En tant que parents avec vos enfants, je suis sûr qu’il vous arrive souvent de faire des remarques comme : « mais arrête donc, tu ne vois pas que ça déborde, tu ne crois pas qu’il y en a assez maintenant » ou encore « Fais attention, tu en mets plein à côté ! », que ce soit à la cuisine, dans la salle de bain ou dans le jardin. En générale, ces remarques sont bien sûr justifiées, parce que vous avez le souci de leur éducation, de leur apprendre à ne pas gaspiller, à économiser. Mais voilà qu’à l’inverse, Jésus dans cette parabole veut nous délivrer un tout autre message : celui de la profusion, de l’abondance, du débordement. Cela ne veut pas dire que Jésus encourage au gaspillage : non, lors de la multiplication des pains, il demande à ce que tous les restes soient ramassés dans des corbeilles. Mais par contre, quand il s’agit de semer et plus particulièrement de semer la Parole de Dieu, alors là il n’y a plus de limites.

Je crois que le cœur du message de ce texte, c’est l’abondance. Dieu se donne avec une abondance sans mesure. Il sème à tout vent, il ne semble pas se préoccuper de la récolte futur, ni de savoir si ce qu’il a semé a débordé les limites de son terrain, de son chez lui. Le geste du semeur est plus large que la terre qui récolte sa semence. Il ne calcule pas. Il ne cherche pas à savoir à l’avance si tel ou tel terrain risque d’être moins productif qu’un autre. Non, il sème, il jette la semence à tout vent comme l’Esprit souffle où il veut, il répand sa Parole sur toute la terre, sur toutes les terres, tous les terrains (différentes générations, cultures, origines, milieux sociaux) sans aucun préjugés. Car en effet, Jésus compare le grain à la Parole. Le semeur, c’est Dieu qui parle, et Jésus ne s’en prive pas, parce qu’il souhaite que la Bonne Nouvelle soit répandue partout et pour tous. Il ne cherche pas à la donner uniquement là où elle a le plus de chance de germer et de porter du fruit. Non, il donne sa chance à tous, et tous en bénéficient. Dieu n’a pas de préjugés. La Parole est donnée à tous et d’ailleurs dans le texte tous la reçoivent même si c’est d’une façon très brève, elle n’est jamais gâchée.
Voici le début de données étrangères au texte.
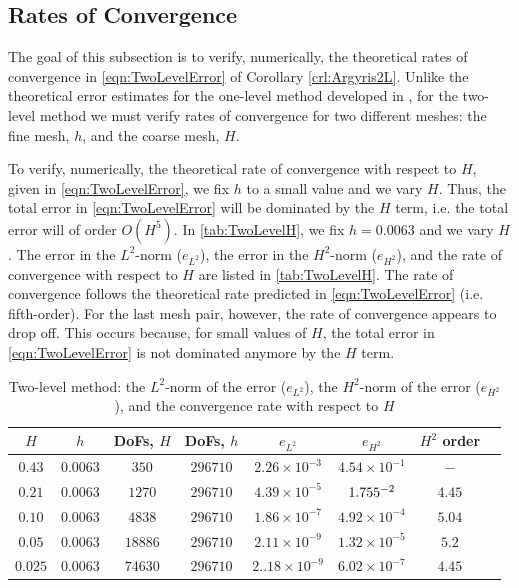 \subsection{Rates of Convergence}\label{sse:Rates}
The goal of this subsection is to verify, numerically, the theoretical rates of
convergence in \eqref{eqn:TwoLevelError} of Corollary \ref{crl:Argyris2L}. Unlike
the theoretical error estimates for the one-level method developed in
\cite{Foster}, for the two-level method we must verify rates of convergence
for two different meshes: the fine mesh, $h$, and the coarse mesh, $H$.

To verify, numerically, the theoretical rate of convergence with respect to $H$,
given in \eqref{eqn:TwoLevelError}, we fix $h$ to a small value and we vary $H$.
Thus, the total error in \eqref{eqn:TwoLevelError} will be dominated by the $H$
term, i.e. the total error will of order $O(H^5)$. In \autoref{tab:TwoLevelH},
we fix $h=0.0063$ and we vary $H$. The error in the $L^2$-norm ($e_{L^2}$), the
error in the $H^2$-norm ($e_{H^2}$), and the rate of convergence with respect to
$H$ are listed in \autoref{tab:TwoLevelH}. The rate of convergence follows the
theoretical rate predicted in \eqref{eqn:TwoLevelError} (i.e. fifth-order). For the
last mesh pair, however, the rate of convergence appears to drop off. This
occurs because, for small values of $H$, the total error in
\eqref{eqn:TwoLevelError} is not dominated anymore by the $H$ term.
\begin{table}
  \begin{center}
    \begin{tabular}{|c|c|c|c|c|c|c|c|}
    \hline
      $H$ &   $h$ &   DoFs, $ H $ & DoFs, $ h $ & $e_{L^2}$ & $e_{H^2}$ & $H^2$ order \\
      \hline
      $0.43$ & $0.0063$ & $350$ & $296710$ & $2.26\times 10^{-3}$ & $4.54\times
        10^{-1}$ & $-$ \\
      $0.21$ & $0.0063$ & $1270$ & $296710$ & $4.39\times 10^{-5}$ & $1.755\time
        10^{-2}$ & $4.45$ \\
      $0.10$ & $0.0063$ & $4838$ & $296710$ & $1.86\times 10^{-7}$ & $4.92\times
        10^{-4}$ & $5.04$ \\
      $0.05$ & $0.0063$ & $18886$ & $296710$ & $2.11\times 10^{-9}$ &
        $1.32\times 10^{-5}$ & $5.2$ \\
      $0.025$ & $0.0063$ & $74630$ & $296710$ & $2..18\times 10^{-9}$ &
        $6.02\times 10^{-7}$ & $4.45$ \\
      \hline
    \end{tabular}
  \end{center}
  \caption{Two-level method: the $L^2$-norm of the error ($e_{L^2}$), the
  $H^2$-norm of the error ($e_{H^2}$), and the convergence rate with respect to
  $H$}
  \label{tab:TwoLevelH}
\end{table}

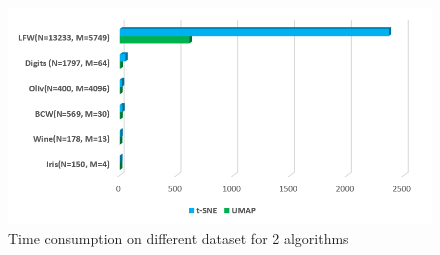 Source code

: \begin{figure}[ht]

\centering
\includegraphics[width=12cm,height=7cm\textwidth]{images/image_time_umap_t-SNE.PNG}
\caption{Time consumption on different dataset for 2 algorithms
}
\label{fig:label}
\end{figure}\\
Aujourd’hui, la Parole de Dieu n’a pas d’autres moyens pour être semée que nos lèvres et nos mains. St Paul nous prévient « à semer trop peu, on récolte trop peu ; à semer largement on récolte largement » (2 Co 9, 6). Dans notre vie de chrétien, il arrive qu’on veuille se limiter dans notre témoignage. Entre le prosélytisme et le mutisme n’y a-t-il pas une voie à emprunter qui est celle d’un témoignage joyeux et ordinaire de ce que cette Bonne Nouvelle de l’évangile produit en nos cœurs. Elle nous réjouit, elle donne du sens à notre vie, n’est-ce pas ? Nous venons d’ailleurs nous en nourrir le dimanche. Ne peut-elle pas faire de même pour quelqu’un d’autre qui n’est pas là ce matin ? Et qui donc le lui permettra ? Il arrive que, par respect dit-on, on ne dise jamais rien de nos convictions religieuses en dehors d’une église. Mais qui respectons alors ? Ni cette Bonne Nouvelle dont je me crois alors propriétaire, qui est mise sous le boisseau (Mt 5, 15) et dont je décide d’arrêter la course ; ni la personne que je rencontre et dont je juge a priori qu’elle ne pourrait la recevoir. Que certains chrétiens, messagers hier ou aujourd’hui n’aient pas su être témoin de la foi d’une manière appropriée ne retire en rien la justesse et l’universalité à laquelle le cœur du message, l’évangile est destiné. La vie est un risque, nous pouvons mal faire, mais la parabole du semeur nous invite à la suite de Jésus à prendre ce risque et à semer largement.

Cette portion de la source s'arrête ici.